Fei menyukai pertarungan jarak dekat karena dia sangat akrab dengan gaya tempur Barbarian. Sebagai master tempur jarak dekat, bagaimana ia bisa terluka oleh ini? Kekejaman serangga ini menyulut kemarahan Fei, membuat ia meraung dan langsung mematahkan antena serangga ini dan kaki yang membungkus tubuhnya dengan otot menonjol, benar-benar mengabaikan duri yang mengandung hukum kehancuran yang terbang ke arahnya.

Serangkaian jeritan lalu terdengar di ruang angkasa.

Tulang-terstruktur serangga raksasa dipotong, menyebabkan banjir darah membentuk massa cahaya hijau yang besar di angkasa.

Duri menghilang sebelum mereka bisa mendekati Fei, dan tinju Fei hampir merubah perut serangga raksasa ini menjadi bubur.

Orang ini dan serangga ini berjuang satu sama lain tanpa menahan diri, dan gelombang energi bergelombang di ruang angkasa karenanya.

Pada akhirnya Fei menekan serangga raksasa yang seperti belalang ke meteorit dan hampir membuatnya menjadi tumpukan daging. Membuatnya benar-benar tewas, hingga bahkan membuat meteorit hancur.

Serangga puncak Goldy King mati.

Fei lalu meluncurkan banyak energi emas dan perak dan merubah mayat serangga yang tersisa, mendapatkan sejumlah besar energi.

“Dasar maniak”

Suara Continental Saint Maradona terdengar di telinga Fei saat ini.

Saat cahaya perak berkelebat, Maradona kembali dari perjalanannya.

“Pak tua, kenapa kau tidak menolongku?” Fei melihat lubang cacing yang stabil lagi dan merasakan ratusan kehadiran yang tidak lemah dibandingkan dengan serangga besar menatap ke arahnya. Dengan ekspresi muram, ia berkata, “Ok, sepertinya para serangga ini benar-benar akan datang ke sini. Kita akan sibuk untuk sementara waktu. Pak tua, kau harus berhati-hati. Jika kau dihancurkan oleh serangga, aku tidak akan menyelamatkanmu”

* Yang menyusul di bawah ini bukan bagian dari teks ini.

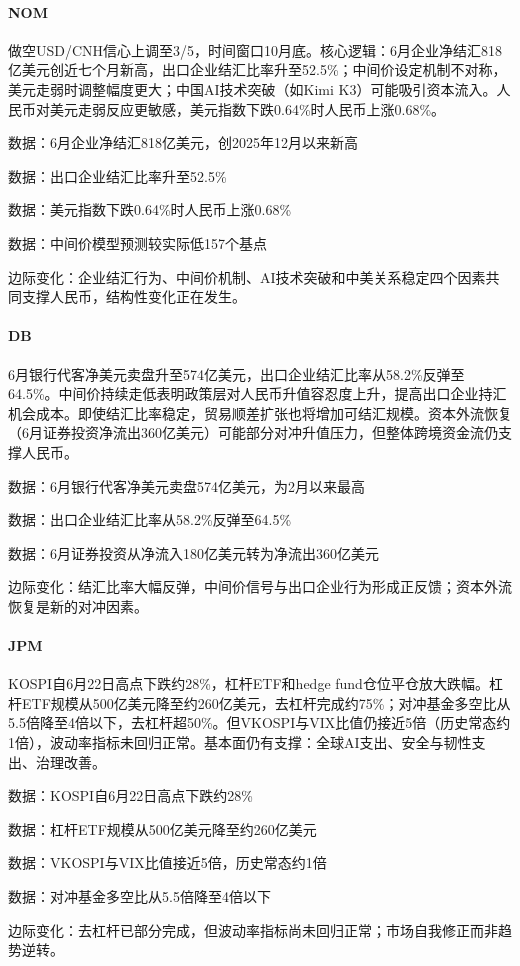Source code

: \documentclass[11pt]{ctexart}
\begin{document}
\paragraph{NOM} 做空USD/CNH信心上调至3/5，时间窗口10月底。核心逻辑：6月企业净结汇818亿美元创近七个月新高，出口企业结汇比率升至52.5\%；中间价设定机制不对称，美元走弱时调整幅度更大；中国AI技术突破（如Kimi K3）可能吸引资本流入。人民币对美元走弱反应更敏感，美元指数下跌0.64\%时人民币上涨0.68\%。
{\small\color{refgray}数据：6月企业净结汇818亿美元，创2025年12月以来新高\par}
{\small\color{refgray}数据：出口企业结汇比率升至52.5\%\par}
{\small\color{refgray}数据：美元指数下跌0.64\%时人民币上涨0.68\%\par}
{\small\color{refgray}数据：中间价模型预测较实际低157个基点\par}
{\small\color{refgray}边际变化：企业结汇行为、中间价机制、AI技术突破和中美关系稳定四个因素共同支撑人民币，结构性变化正在发生。\par}
\paragraph{DB} 6月银行代客净美元卖盘升至574亿美元，出口企业结汇比率从58.2\%反弹至64.5\%。中间价持续走低表明政策层对人民币升值容忍度上升，提高出口企业持汇机会成本。即使结汇比率稳定，贸易顺差扩张也将增加可结汇规模。资本外流恢复（6月证券投资净流出360亿美元）可能部分对冲升值压力，但整体跨境资金流仍支撑人民币。
{\small\color{refgray}数据：6月银行代客净美元卖盘574亿美元，为2月以来最高\par}
{\small\color{refgray}数据：出口企业结汇比率从58.2\%反弹至64.5\%\par}
{\small\color{refgray}数据：6月证券投资从净流入180亿美元转为净流出360亿美元\par}
{\small\color{refgray}边际变化：结汇比率大幅反弹，中间价信号与出口企业行为形成正反馈；资本外流恢复是新的对冲因素。\par}
\paragraph{JPM} KOSPI自6月22日高点下跌约28\%，杠杆ETF和hedge fund仓位平仓放大跌幅。杠杆ETF规模从500亿美元降至约260亿美元，去杠杆完成约75\%；对冲基金多空比从5.5倍降至4倍以下，去杠杆超50\%。但VKOSPI与VIX比值仍接近5倍（历史常态约1倍），波动率指标未回归正常。基本面仍有支撑：全球AI支出、安全与韧性支出、治理改善。
{\small\color{refgray}数据：KOSPI自6月22日高点下跌约28\%\par}
{\small\color{refgray}数据：杠杆ETF规模从500亿美元降至约260亿美元\par}
{\small\color{refgray}数据：VKOSPI与VIX比值接近5倍，历史常态约1倍\par}
{\small\color{refgray}数据：对冲基金多空比从5.5倍降至4倍以下\par}
{\small\color{refgray}边际变化：去杠杆已部分完成，但波动率指标尚未回归正常；市场自我修正而非趋势逆转。\par}
\end{document}
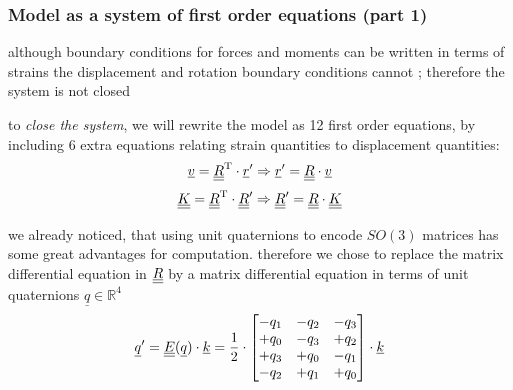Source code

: \begin{frame}
  \frametitle{Model as a system of first order equations (part 1)}
  
  although boundary conditions for forces and moments can be written in terms of strains the displacement and rotation boundary conditions cannot ; therefore the system is not closed
  
  \vspace{0.7em}
  to \textit{close the system}, we will rewrite the model as 12 first order equations, \newline
  by including 6 extra equations relating strain quantities to displacement quantities:
  \begin{displaymath}
    \underline{v} = \underline{\underline{R}}^{\mathrm{T}} \cdot \underline{r}^{\prime}
    \Rightarrow
    \underline{r}^{\prime} = \underline{\underline{R}} \cdot \underline{v}
  \end{displaymath}
  \begin{displaymath}
    \underline{\underline{K}} = \underline{\underline{R}}^{\mathrm{T}} \cdot \underline{\underline{R}}^{\prime}
    \Rightarrow
    \underline{\underline{R}}^{\prime} = \underline{\underline{R}} \cdot \underline{\underline{K}}
  \end{displaymath}
  
  \vspace{0.7em}
  we already noticed, that using unit quaternions to encode $SO(3)$ matrices has some great advantages for computation. therefore we chose to replace the matrix differential equation in $\underline{\underline{R}}$ by a matrix differential equation in terms of unit quaternions $\underline{q} \in \mathbb{R}^4$
  \begin{displaymath}
    \underline{q}^{\prime} = \underline{\underline{E}}(\underline{q}) \cdot \underline{k} =
    \frac{1}{2} \cdot \begin{bmatrix}
      -q_1 & -q_2 & -q_3 \\
      +q_0 & -q_3 & +q_2 \\
      +q_3 & +q_0 & -q_1 \\
      -q_2 & +q_1 & +q_0
    \end{bmatrix} \cdot \underline{k}
  \end{displaymath}
\end{frame}


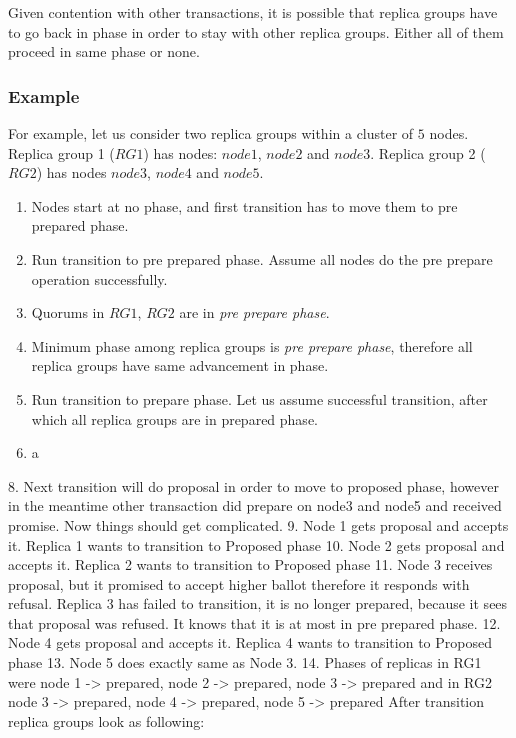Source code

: Given contention with other transactions, it is possible that replica groups have to go back in phase in order to stay with other replica groups. Either all of them proceed in same phase or none.


\subsubsection{Example}
For example, let us consider two replica groups within a cluster of $5$ nodes.
Replica group 1 ($RG1$) has nodes: $node1$, $node2$ and $node3$. 
Replica group 2 ($RG2$) has nodes $node3$, $node4$ and $node5$.

\begin{enumerate}
\item Nodes start at no phase, and first transition has to move them to pre prepared phase.
\item Run transition to pre prepared phase. Assume all nodes do the pre prepare operation successfully.
\item Quorums in $RG1$, $RG2$ are in \emph{pre prepare phase}.
\item Minimum phase among replica groups is \emph{pre prepare phase}, therefore all replica groups have same advancement in phase.
\item Run transition to prepare phase. Let us assume successful transition, after which all replica groups are in prepared phase.
\item a
\end{enumerate}

8. Next transition will do proposal in order to move to proposed phase, however in the meantime other transaction did prepare on node3 and node5 and received promise. Now things should get complicated. 
9. Node 1 gets proposal and accepts it. Replica 1 wants to transition to Proposed phase
10. Node 2 gets proposal and accepts it. Replica 2 wants to transition to Proposed phase
11. Node 3 receives proposal, but it promised to accept higher ballot therefore it responds with refusal. Replica 3 has failed to transition, it is no longer prepared, because it sees that proposal was refused. It knows that it is at most in pre prepared phase. 
12. Node 4 gets proposal and accepts it. Replica 4 wants to transition to Proposed phase
13. Node 5 does exactly same as Node 3.
14. Phases of replicas in RG1 were { node 1 -> prepared, node 2 -> prepared, node 3 -> prepared } and in RG2 { node 3 -> prepared, node 4 -> prepared, node 5 -> prepared }
        After transition replica groups look as following:


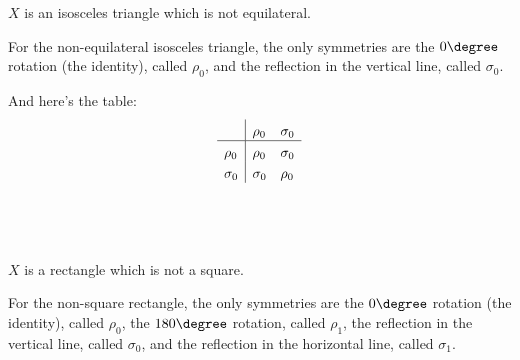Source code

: \documentclass[a4paper]{article}
\begin{document}
\begin{questionbody}
$X$ is an isosceles triangle which is not equilateral.
\end{questionbody}

For the non-equilateral isosceles triangle, the only symmetries are the $0\degree$ rotation (the identity), called $\rho_0$, and the reflection in the vertical line, called $\sigma_0$.

\begin{center}
\end{center}

And here's the table:
\[
\setlength{\extrarowheight}{3pt}%
\begin{array}{l|*{2}{l}} %
    & \rho_0 & \sigma_0 \\
\hline %
\rho_0 & \rho_0 & \sigma_0 \\
\sigma_0 & \sigma_0 & \rho_0 \\
\end{array}
\]

\subsection{~} %

\begin{questionbody}
$X$ is a rectangle which is not a square.
\end{questionbody}

For the non-square rectangle, the only symmetries are the $0\degree$ rotation (the identity), called $\rho_0$, the $180\degree$ rotation, called $\rho_1$, the reflection in the vertical line, called $\sigma_0$, and the reflection in the horizontal line, called $\sigma_1$.

\begin{center}
\end{center}
\end{document}
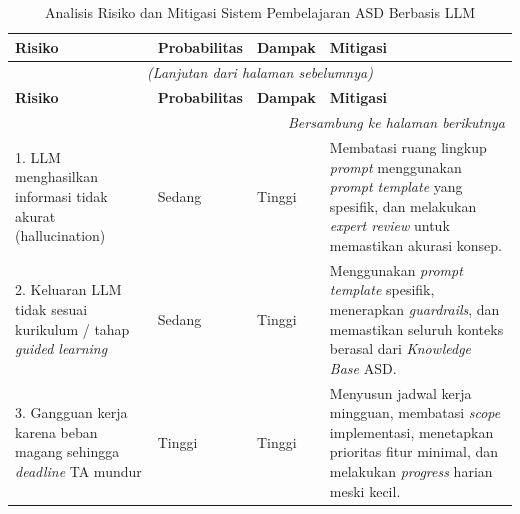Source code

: \begin{longtable}{|p{3.5cm}|p{2cm}|p{1.5cm}|p{5.5cm}|}
\caption{Analisis Risiko dan Mitigasi Sistem Pembelajaran ASD Berbasis LLM} \\
\hline
\textbf{Risiko} & \textbf{Probabilitas} & \textbf{Dampak} & \textbf{Mitigasi} \\
\hline
\endfirsthead

\multicolumn{4}{c}{\textit{(Lanjutan dari halaman sebelumnya)}} \\
\hline
\textbf{Risiko} & \textbf{Probabilitas} & \textbf{Dampak} & \textbf{Mitigasi} \\
\hline
\endhead

\hline \multicolumn{4}{r}{\textit{Bersambung ke halaman berikutnya}} \\
\endfoot

\hline
\endlastfoot

1. LLM menghasilkan informasi tidak akurat (hallucination) 
& Sedang 
& Tinggi 
& Membatasi ruang lingkup \textit{prompt} menggunakan \textit{prompt template} yang spesifik, dan melakukan \textit{expert review} untuk memastikan akurasi konsep. \\
\hline

2. Keluaran LLM tidak sesuai kurikulum / tahap \textit{guided learning}
& Sedang
& Tinggi
& Menggunakan \textit{prompt template} spesifik, menerapkan \textit{guardrails}, dan memastikan seluruh konteks berasal dari \textit{Knowledge Base} ASD. \\
\hline

3. Gangguan kerja karena beban magang sehingga \textit{deadline} TA mundur
& Tinggi
& Tinggi
& Menyusun jadwal kerja mingguan, membatasi \textit{scope} implementasi, menetapkan prioritas fitur minimal, dan melakukan \textit{progress} harian meski kecil. \\
\hline

\end{longtable}
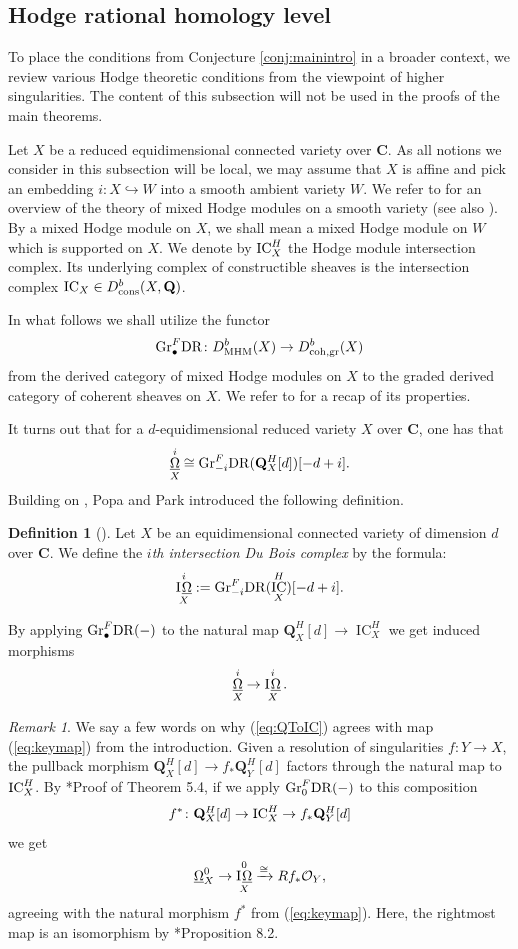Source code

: \documentclass[letterpaper,11pt]{amsart}
\DeclareMathOperator{\DDB}{\underline{\Omega}}
\DeclareMathOperator{\IO}{I\hspace{0.07em}\underline{\Omega}}
\DeclareMathOperator{\IC}{IC}
\theoremstyle{plain}
\theoremstyle{definition}
\newtheorem{defi}[thm]{Definition}
\theoremstyle{remark}
\newtheorem{rmk}[thm]{Remark}
\def\Q{{\mathbf Q}}
\def\C{{\mathbf C}}
\def\cO{\mathcal{O}}
\begin{document}
\subsection{Hodge rational homology level} \label{ss:HRHl}
To place the conditions from Conjecture \ref{conj:mainintro} in a broader context, we review various Hodge theoretic conditions from the viewpoint of higher singularities. The content of this subsection will not be used in the proofs of the main theorems.

Let $X$ be a reduced equidimensional connected variety over $\C$. As all notions we consider in this subsection will be local, we may assume that $X$ is affine and pick an embedding $i \colon X \hookrightarrow W$ into a smooth ambient variety $W$. We refer to \cite{SchnellMHM} for an overview of the theory of mixed Hodge modules on a smooth variety (see also \cite[Section 2.4]{KW}). By a mixed Hodge module on $X$, we shall mean a mixed Hodge module on $W$ which is supported on $X$. We denote by ${\rm IC}^H_X$ the Hodge module intersection complex. Its underlying complex of constructible sheaves is the intersection complex ${\rm IC}_X \in D^b_{\rm cons}(X, \Q)$.

In what follows we shall utilize the functor
\[
{\rm Gr}^F_\bullet {\rm DR} \colon D^b_{\rm MHM}(X) \to D^b_{\rm coh, gr}(X)
\]
from the derived category of mixed Hodge modules on $X$ to the graded derived category of coherent sheaves on $X$. We refer to \cite[Proposition 2.17]{KW} for a recap of its properties.

It turns out that for a $d$-equidimensional reduced variety $X$ over $\C$, one has that 
\[
\DDB^i_X \cong {\rm Gr}^F_{-i} {\rm DR}(\Q^H_X[d])[-d+i].
\]
Building on \cite{KebekusSchnell}, Popa and Park introduced the following definition.
\begin{defi}[{\cite[Definition 3.3]{PPLefschetz}}]
  Let $X$ be an equidimensional connected variety of dimension $d$ over $\C$. We define the \emph{$i$th intersection Du Bois complex} by the formula:
  \[
  \IO^i_X := {\rm Gr}^F_{-i}{\rm DR}(\IC^H_X)[-d+i].
  \]
\end{defi}
By applying ${\rm Gr}^F_{\bullet}{\rm DR}(-)$ to the natural map $\Q^H_X[d] \to \IC^H_X$ we get induced morphisms
\begin{equation} \label{eq:QToIC}
\DDB^i_X \to \IO^i_X.
\end{equation}
\begin{rmk}

We say a few words on why (\ref{eq:QToIC}) agrees with map (\ref{eq:keymap}) from the introduction. Given a resolution of singularities $f\colon Y \to X$, the pullback morphism $\Q_X^H[d] \to f_* \Q_Y^H[d]$ factors through the natural map to ${\rm IC}_X^H$. By \cite{SaitoMHC}*{Proof of Theorem 5.4}, if we apply ${\rm Gr}^F_0 {\rm DR}(-)$ to this composition
\[
f^* \colon \Q_X^H[d] \to {\rm IC}_X^H \to f_* \Q_Y^H[d]
\]
we get
\[ \underline{\Omega}_X^0 \to \IO^0_X \xrightarrow{\cong} Rf_*\cO_Y,\]
agreeing with the natural morphism $f^*$ from (\ref{eq:keymap}). Here, the rightmost map is an isomorphism by \cite{KebekusSchnell}*{Proposition 8.2}.
\end{rmk}
\end{document}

Maradona cemberut dan membuka salah satu tangannya, dan pisau berbentuk aneh kemudian muncul, memancarkan aura yang mengerikan.

Ini adalah Combat Weapon tingkat Dewa.

Sepertinya Martial Saint akan menggunakan kekuatan penuhnya sekarang.

“Orang-orang yang dikenal dengan kemapuab intelijen mereka meminta kita untuk menahan serangga selama sepuluh hari; itu adalah satu-satunya cara agar mereka dapat memiliki cukup waktu untuk mengatur semuanya,” Maradona melanjutkan, “Jika kita tidak bisa bertahan, mereka akan mengirim bala bantuan”

“Sepuluh hari?” Fei berpikir dan menjadi lebih serius.

Meskipun Fei sekarang seorang Supreme God dan Maradona juga gila-gilaan kuat, itu adalah tantangan besar bagi mereka untuk menahan serangga selama sepuluh hari. Hanya satu hari berlalu, dan musuh sudah mengirim serangga level Puncak Godly King.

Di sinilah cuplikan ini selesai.